The Moon and the Bonfires (La luna e i falò), May 2009, 9/10
Written by Cesare Pavese. Published by Einaudi in Italian. An English version is available from the New York Review of Books Classics Series.
This novel evolves on two parallel planes. The first is the story of a middle-aged italian emigrant, who, in search of a sense of belonging, returns to his village. There, he feels, there will be something of him in the land, in the plants, in the people: he will be truly home. The memories of his childhood and adolescence are seamlessly intertwined with the account of the rediscovery of the smells, the flavours and the faces of his hometown. Pavese flees all lyricism and conveys – with the intensity of a very spare prose style – the misery and the desolation of the peasants of northern Italy before and after WWII. Also powerful is the description of the havoc caused by the civil war that was necessary to rid Italy from the fascists, but that ravaged and transformed the people and the land he came back to.
Categories: Uncategorized
Tagged: 8.5/10, Italian fiction, Pavese, Premio Strega

My Uncle Oswald
My Uncle Oswald, May 2009, 6.5/10.
Written by Roald Dahl. Published by Penguin Books.

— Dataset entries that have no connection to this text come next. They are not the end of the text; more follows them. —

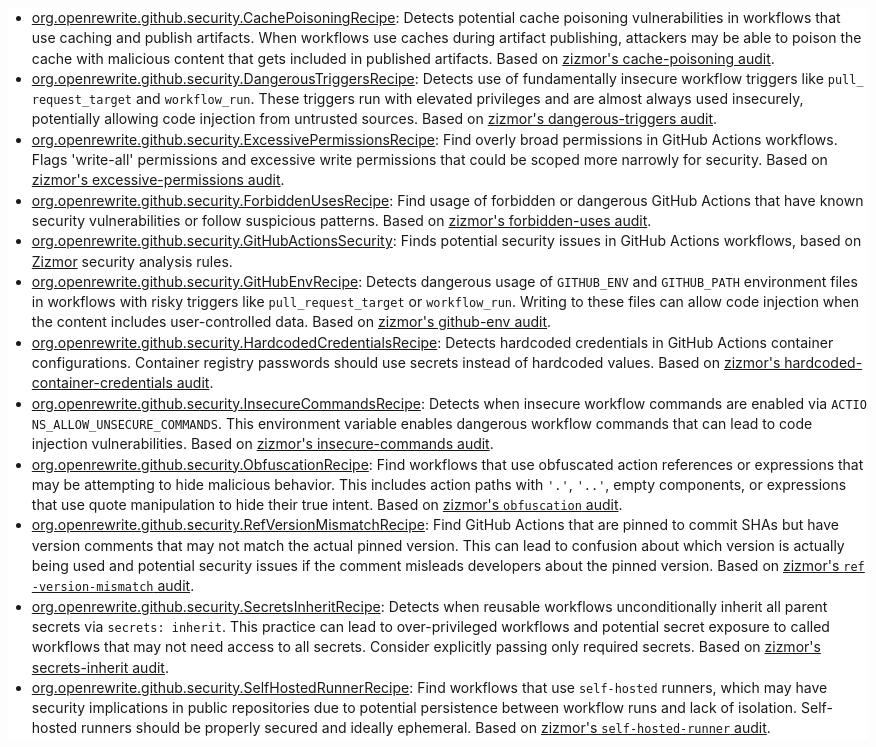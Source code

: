 * [org.openrewrite.github.security.CachePoisoningRecipe](https://docs.openrewrite.org/recipes/github/security/cachepoisoningrecipe): Detects potential cache poisoning vulnerabilities in workflows that use caching and publish artifacts. When workflows use caches during artifact publishing, attackers may be able to poison the cache with malicious content that gets included in published artifacts. Based on [zizmor's cache-poisoning audit](https://github.com/woodruffw/zizmor/blob/main/crates/zizmor/src/audit/cache_poisoning.rs). 
* [org.openrewrite.github.security.DangerousTriggersRecipe](https://docs.openrewrite.org/recipes/github/security/dangeroustriggersrecipe): Detects use of fundamentally insecure workflow triggers like `pull_request_target` and `workflow_run`. These triggers run with elevated privileges and are almost always used insecurely, potentially allowing code injection from untrusted sources. Based on [zizmor's dangerous-triggers audit](https://github.com/woodruffw/zizmor/blob/main/crates/zizmor/src/audit/dangerous_triggers.rs). 
* [org.openrewrite.github.security.ExcessivePermissionsRecipe](https://docs.openrewrite.org/recipes/github/security/excessivepermissionsrecipe): Find overly broad permissions in GitHub Actions workflows. Flags 'write-all' permissions and excessive write permissions that could be scoped more narrowly for security. Based on [zizmor's excessive-permissions audit](https://github.com/woodruffw/zizmor/blob/main/crates/zizmor/src/audit/excessive_permissions.rs). 
* [org.openrewrite.github.security.ForbiddenUsesRecipe](https://docs.openrewrite.org/recipes/github/security/forbiddenusesrecipe): Find usage of forbidden or dangerous GitHub Actions that have known security vulnerabilities or follow suspicious patterns. Based on [zizmor's forbidden-uses audit](https://github.com/woodruffw/zizmor/blob/main/crates/zizmor/src/audit/forbidden_uses.rs). 
* [org.openrewrite.github.security.GitHubActionsSecurity](https://docs.openrewrite.org/recipes/github/security/githubactionssecurity): Finds potential security issues in GitHub Actions workflows, based on [Zizmor](https://docs.zizmor.sh) security analysis rules. 
* [org.openrewrite.github.security.GitHubEnvRecipe](https://docs.openrewrite.org/recipes/github/security/githubenvrecipe): Detects dangerous usage of `GITHUB_ENV` and `GITHUB_PATH` environment files in workflows with risky triggers like `pull_request_target` or `workflow_run`. Writing to these files can allow code injection when the content includes user-controlled data. Based on [zizmor's github-env audit](https://github.com/woodruffw/zizmor/blob/main/crates/zizmor/src/audit/github_env.rs). 
* [org.openrewrite.github.security.HardcodedCredentialsRecipe](https://docs.openrewrite.org/recipes/github/security/hardcodedcredentialsrecipe): Detects hardcoded credentials in GitHub Actions container configurations. Container registry passwords should use secrets instead of hardcoded values. Based on [zizmor's hardcoded-container-credentials audit](https://github.com/woodruffw/zizmor/blob/main/crates/zizmor/src/audit/hardcoded_container_credentials.rs). 
* [org.openrewrite.github.security.InsecureCommandsRecipe](https://docs.openrewrite.org/recipes/github/security/insecurecommandsrecipe): Detects when insecure workflow commands are enabled via `ACTIONS_ALLOW_UNSECURE_COMMANDS`. This environment variable enables dangerous workflow commands that can lead to code injection vulnerabilities. Based on [zizmor's insecure-commands audit](https://github.com/woodruffw/zizmor/blob/main/crates/zizmor/src/audit/insecure_commands.rs). 
* [org.openrewrite.github.security.ObfuscationRecipe](https://docs.openrewrite.org/recipes/github/security/obfuscationrecipe): Find workflows that use obfuscated action references or expressions that may be attempting to hide malicious behavior. This includes action paths with `'.'`, `'..'`, empty components, or expressions that use quote manipulation to hide their true intent. Based on [zizmor's `obfuscation` audit](https://github.com/woodruffw/zizmor/blob/main/crates/zizmor/src/audit/obfuscation.rs). 
* [org.openrewrite.github.security.RefVersionMismatchRecipe](https://docs.openrewrite.org/recipes/github/security/refversionmismatchrecipe): Find GitHub Actions that are pinned to commit SHAs but have version comments that may not match the actual pinned version. This can lead to confusion about which version is actually being used and potential security issues if the comment misleads developers about the pinned version. Based on [zizmor's `ref-version-mismatch` audit](https://github.com/woodruffw/zizmor/blob/main/crates/zizmor/src/audit/ref_version_mismatch.rs). 
* [org.openrewrite.github.security.SecretsInheritRecipe](https://docs.openrewrite.org/recipes/github/security/secretsinheritrecipe): Detects when reusable workflows unconditionally inherit all parent secrets via `secrets: inherit`. This practice can lead to over-privileged workflows and potential secret exposure to called workflows that may not need access to all secrets. Consider explicitly passing only required secrets. Based on [zizmor's secrets-inherit audit](https://github.com/woodruffw/zizmor/blob/main/crates/zizmor/src/audit/secrets_inherit.rs). 
* [org.openrewrite.github.security.SelfHostedRunnerRecipe](https://docs.openrewrite.org/recipes/github/security/selfhostedrunnerrecipe): Find workflows that use `self-hosted` runners, which may have security implications in public repositories due to potential persistence between workflow runs and lack of isolation. Self-hosted runners should be properly secured and ideally ephemeral. Based on [zizmor's `self-hosted-runner` audit](https://github.com/woodruffw/zizmor/blob/main/crates/zizmor/src/audit/self_hosted_runner.rs). 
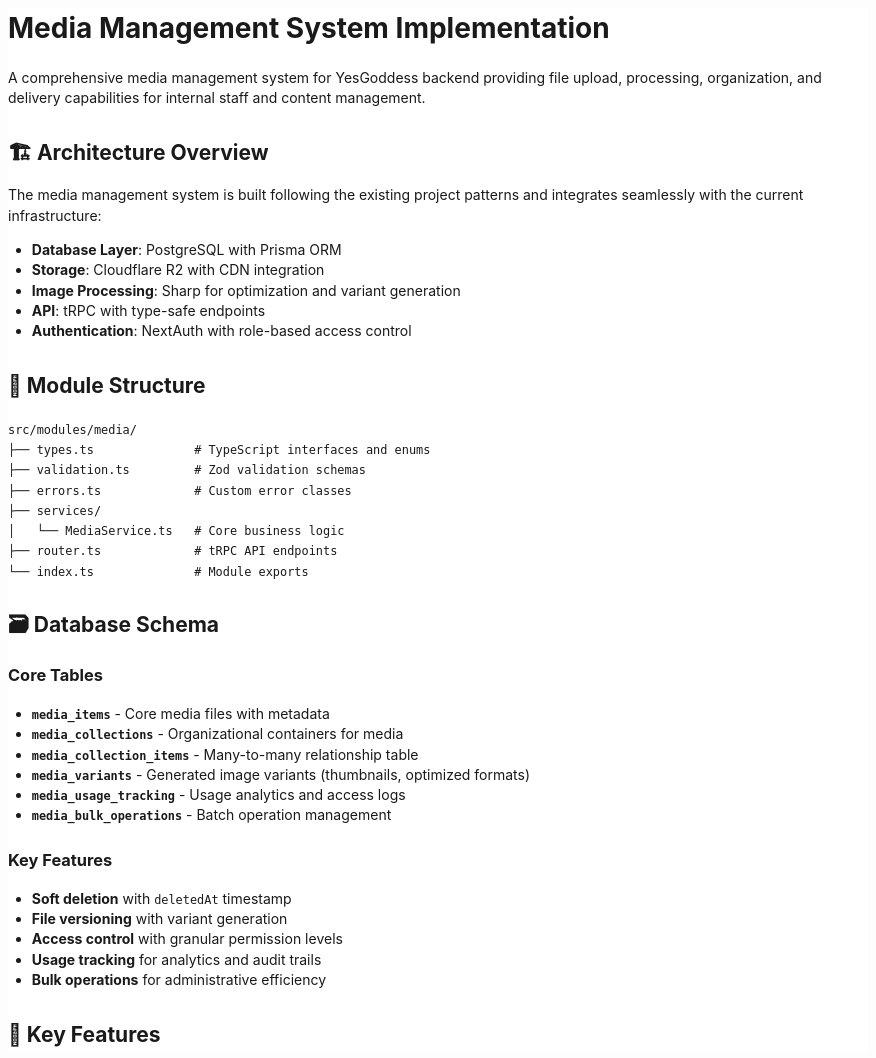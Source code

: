 # Media Management System Implementation

A comprehensive media management system for YesGoddess backend providing file upload, processing, organization, and delivery capabilities for internal staff and content management.

## 🏗️ Architecture Overview

The media management system is built following the existing project patterns and integrates seamlessly with the current infrastructure:

- **Database Layer**: PostgreSQL with Prisma ORM
- **Storage**: Cloudflare R2 with CDN integration  
- **Image Processing**: Sharp for optimization and variant generation
- **API**: tRPC with type-safe endpoints
- **Authentication**: NextAuth with role-based access control

## 📁 Module Structure

```
src/modules/media/
├── types.ts              # TypeScript interfaces and enums
├── validation.ts         # Zod validation schemas  
├── errors.ts             # Custom error classes
├── services/
│   └── MediaService.ts   # Core business logic
├── router.ts             # tRPC API endpoints
└── index.ts              # Module exports
```

## 🗃️ Database Schema

### Core Tables

- **`media_items`** - Core media files with metadata
- **`media_collections`** - Organizational containers for media
- **`media_collection_items`** - Many-to-many relationship table
- **`media_variants`** - Generated image variants (thumbnails, optimized formats)
- **`media_usage_tracking`** - Usage analytics and access logs
- **`media_bulk_operations`** - Batch operation management

### Key Features

- **Soft deletion** with `deletedAt` timestamp
- **File versioning** with variant generation
- **Access control** with granular permission levels
- **Usage tracking** for analytics and audit trails
- **Bulk operations** for administrative efficiency

## 🚀 Key Features
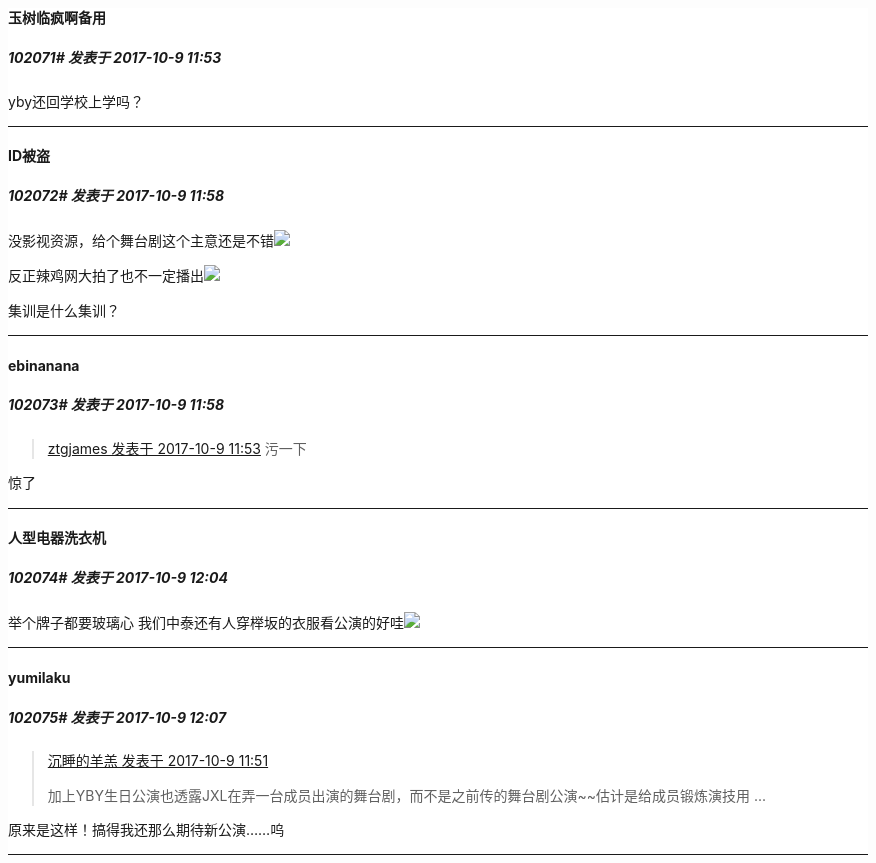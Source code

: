 ####  玉树临疯啊备用  
##### 102071#       发表于 2017-10-9 11:53


yby还回学校上学吗？


-----

####  ID被盗  
##### 102072#       发表于 2017-10-9 11:58


没影视资源，给个舞台剧这个主意还是不错<img src="https://static.saraba1st.com/image/smiley/face2017/034.png" referrerpolicy="no-referrer">


反正辣鸡网大拍了也不一定播出<img src="https://static.saraba1st.com/image/smiley/face2017/124.png" referrerpolicy="no-referrer">


集训是什么集训？


-----

####  ebinanana  
##### 102073#       发表于 2017-10-9 11:58


<blockquote><a href="httphttps://bbs.saraba1st.com/2b/forum.php?mod=redirect&amp;goto=findpost&amp;pid=37432916&amp;ptid=1105387" target="_blank">ztgjames 发表于 2017-10-9 11:53</a>
污一下</blockquote>
惊了


-----

####  人型电器洗衣机  
##### 102074#       发表于 2017-10-9 12:04


举个牌子都要玻璃心 我们中泰还有人穿榉坂的衣服看公演的好哇<img src="https://static.saraba1st.com/image/smiley/face2017/049.png" referrerpolicy="no-referrer">


-----

####  yumilaku  
##### 102075#       发表于 2017-10-9 12:07


<blockquote><a href="httphttps://bbs.saraba1st.com/2b/forum.php?mod=redirect&amp;goto=findpost&amp;pid=37432899&amp;ptid=1105387" target="_blank">沉睡的羊羔 发表于 2017-10-9 11:51</a>

加上YBY生日公演也透露JXL在弄一台成员出演的舞台剧，而不是之前传的舞台剧公演~~估计是给成员锻炼演技用 ...</blockquote>
原来是这样！搞得我还那么期待新公演……呜


-----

Despite this novella being beyond ridiculous and despite the gimmick of reading borderline erotica while denying that as a highbrow reader you would ever read such trash, there is no doubt that Roald Dahl has an incredible imagination and can tell a marvelously entertaining story. Written decades before viagra and when IVF was in its infancy, the book is surprisingly prescient for something so concerned with fornication and copulation. The diary-esque format helps keep things fresh, as does the metaphysical commentary when things could become tedious or repetitous, but in the end there isn’t too much substance to this book, whose themes of sex, lust, aphrodisiacs, greed, money, backstabbing and the high life would probably appeal more to the adolescent male and infrequent reader than to the booksnobs.